WHAT YOU ARE ASKED TO DO: Look for "PSCredential" in every line of the listing. Copy the lines that have it.

MATERIAL PROVIDED:
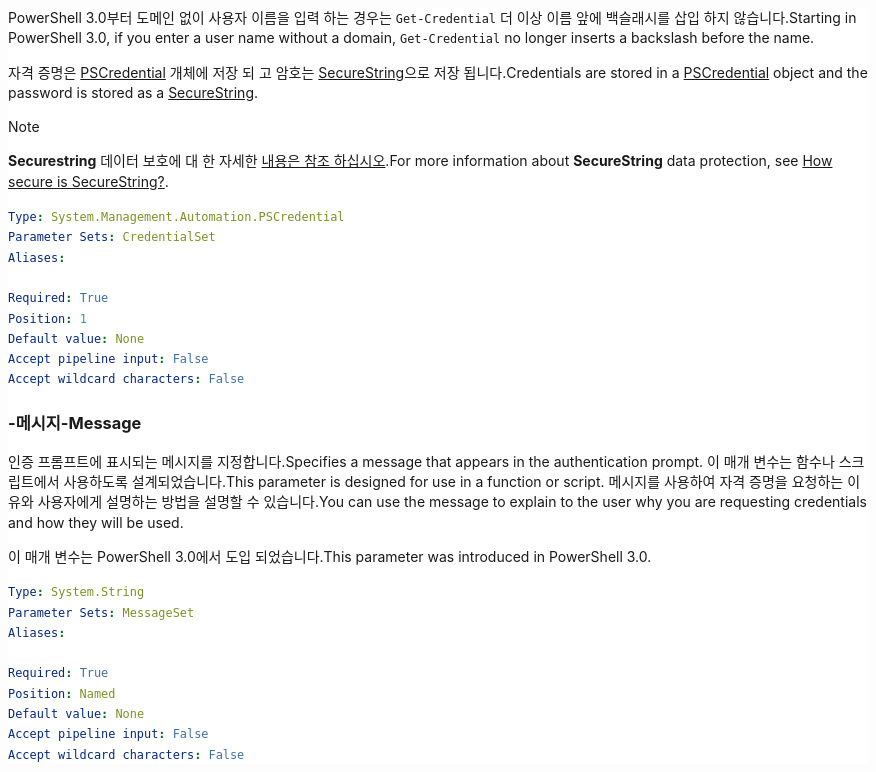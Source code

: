 <span data-ttu-id="7f4d3-172">PowerShell 3.0부터 도메인 없이 사용자 이름을 입력 하는 경우는 `Get-Credential` 더 이상 이름 앞에 백슬래시를 삽입 하지 않습니다.</span><span class="sxs-lookup"><span data-stu-id="7f4d3-172">Starting in PowerShell 3.0, if you enter a user name without a domain, `Get-Credential` no longer inserts a backslash before the name.</span></span>

<span data-ttu-id="7f4d3-173">자격 증명은 [PSCredential](/dotnet/api/system.management.automation.pscredential) 개체에 저장 되 고 암호는 [SecureString](/dotnet/api/system.security.securestring)으로 저장 됩니다.</span><span class="sxs-lookup"><span data-stu-id="7f4d3-173">Credentials are stored in a [PSCredential](/dotnet/api/system.management.automation.pscredential) object and the password is stored as a [SecureString](/dotnet/api/system.security.securestring).</span></span>

> [!NOTE]
> <span data-ttu-id="7f4d3-174">**Securestring** 데이터 보호에 대 한 자세한 [내용은 참조 하십시오](/dotnet/api/system.security.securestring#how-secure-is-securestring).</span><span class="sxs-lookup"><span data-stu-id="7f4d3-174">For more information about **SecureString** data protection, see [How secure is SecureString?](/dotnet/api/system.security.securestring#how-secure-is-securestring).</span></span>

```yaml
Type: System.Management.Automation.PSCredential
Parameter Sets: CredentialSet
Aliases:

Required: True
Position: 1
Default value: None
Accept pipeline input: False
Accept wildcard characters: False
```

### <span data-ttu-id="7f4d3-175">-메시지</span><span class="sxs-lookup"><span data-stu-id="7f4d3-175">-Message</span></span>

<span data-ttu-id="7f4d3-176">인증 프롬프트에 표시되는 메시지를 지정합니다.</span><span class="sxs-lookup"><span data-stu-id="7f4d3-176">Specifies a message that appears in the authentication prompt.</span></span> <span data-ttu-id="7f4d3-177">이 매개 변수는 함수나 스크립트에서 사용하도록 설계되었습니다.</span><span class="sxs-lookup"><span data-stu-id="7f4d3-177">This parameter is designed for use in a function or script.</span></span> <span data-ttu-id="7f4d3-178">메시지를 사용하여 자격 증명을 요청하는 이유와 사용자에게 설명하는 방법을 설명할 수 있습니다.</span><span class="sxs-lookup"><span data-stu-id="7f4d3-178">You can use the message to explain to the user why you are requesting credentials and how they will be used.</span></span>

<span data-ttu-id="7f4d3-179">이 매개 변수는 PowerShell 3.0에서 도입 되었습니다.</span><span class="sxs-lookup"><span data-stu-id="7f4d3-179">This parameter was introduced in PowerShell 3.0.</span></span>

```yaml
Type: System.String
Parameter Sets: MessageSet
Aliases:

Required: True
Position: Named
Default value: None
Accept pipeline input: False
Accept wildcard characters: False
```

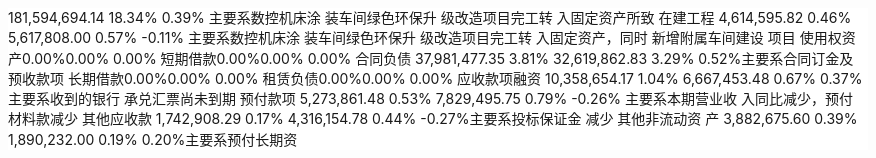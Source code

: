 181,594,694.14
18.34%
0.39%
主要系数控机床涂
装车间绿色环保升
级改造项目完工转
入固定资产所致
在建工程
4,614,595.82
0.46%
5,617,808.00
0.57%
-0.11%
主要系数控机床涂
装车间绿色环保升
级改造项目完工转
入固定资产，同时
新增附属车间建设
项目
使用权资产0.00%0.00%
0.00%
短期借款0.00%0.00%
0.00%
合同负债
37,981,477.35
3.81%
32,619,862.83
3.29%
0.52%主要系合同订金及
预收款项
长期借款0.00%0.00%
0.00%
租赁负债0.00%0.00%
0.00%
应收款项融资
10,358,654.17
1.04%
6,667,453.48
0.67%
0.37%主要系收到的银行
承兑汇票尚未到期
预付款项
5,273,861.48
0.53%
7,829,495.75
0.79%
-0.26%
主要系本期营业收
入同比减少，预付
材料款减少
其他应收款
1,742,908.29
0.17%
4,316,154.78
0.44%
-0.27%主要系投标保证金
减少
其他非流动资
产
3,882,675.60
0.39%
1,890,232.00
0.19%
0.20%主要系预付长期资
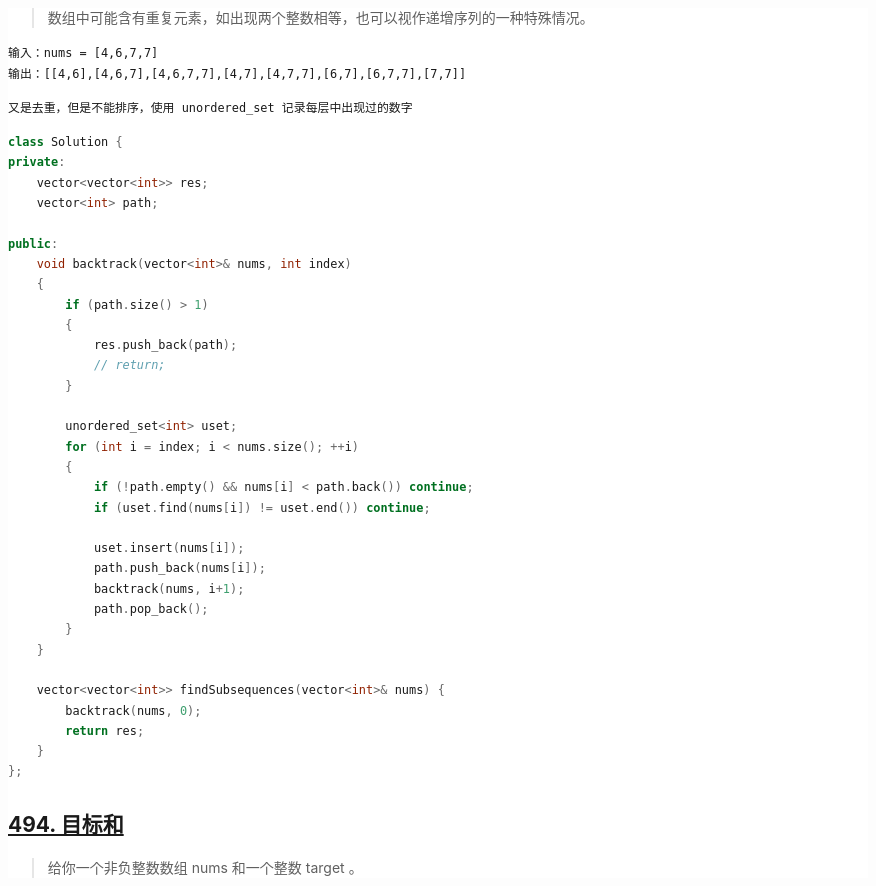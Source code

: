 > 数组中可能含有重复元素，如出现两个整数相等，也可以视作递增序列的一种特殊情况。


```
输入：nums = [4,6,7,7]
输出：[[4,6],[4,6,7],[4,6,7,7],[4,7],[4,7,7],[6,7],[6,7,7],[7,7]]
```

```
又是去重，但是不能排序，使用 unordered_set 记录每层中出现过的数字
```

```C++
class Solution {
private:
    vector<vector<int>> res;
    vector<int> path;

public:
    void backtrack(vector<int>& nums, int index)
    {
        if (path.size() > 1)
        {
            res.push_back(path);
            // return;
        }

        unordered_set<int> uset;
        for (int i = index; i < nums.size(); ++i)
        {
            if (!path.empty() && nums[i] < path.back()) continue;
            if (uset.find(nums[i]) != uset.end()) continue;

            uset.insert(nums[i]);
            path.push_back(nums[i]);
            backtrack(nums, i+1);
            path.pop_back();
        }
    }

    vector<vector<int>> findSubsequences(vector<int>& nums) {
        backtrack(nums, 0);
        return res;
    }
};
```




## [494. 目标和](https://leetcode.cn/problems/target-sum/description/?envType=featured-list&envId=2cktkvj?envType=featured-list&envId=2cktkvj)

> 给你一个非负整数数组 nums 和一个整数 target 。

TASK ANSWER:
<span data-ttu-id="7f4d3-173">자격 증명은 [PSCredential](/dotnet/api/system.management.automation.pscredential) 개체에 저장 되 고 암호는 [SecureString](/dotnet/api/system.security.securestring)으로 저장 됩니다.</span><span class="sxs-lookup"><span data-stu-id="7f4d3-173">Credentials are stored in a [PSCredential](/dotnet/api/system.management.automation.pscredential) object and the password is stored as a [SecureString](/dotnet/api/system.security.securestring).</span></span>
Type: System.Management.Automation.PSCredential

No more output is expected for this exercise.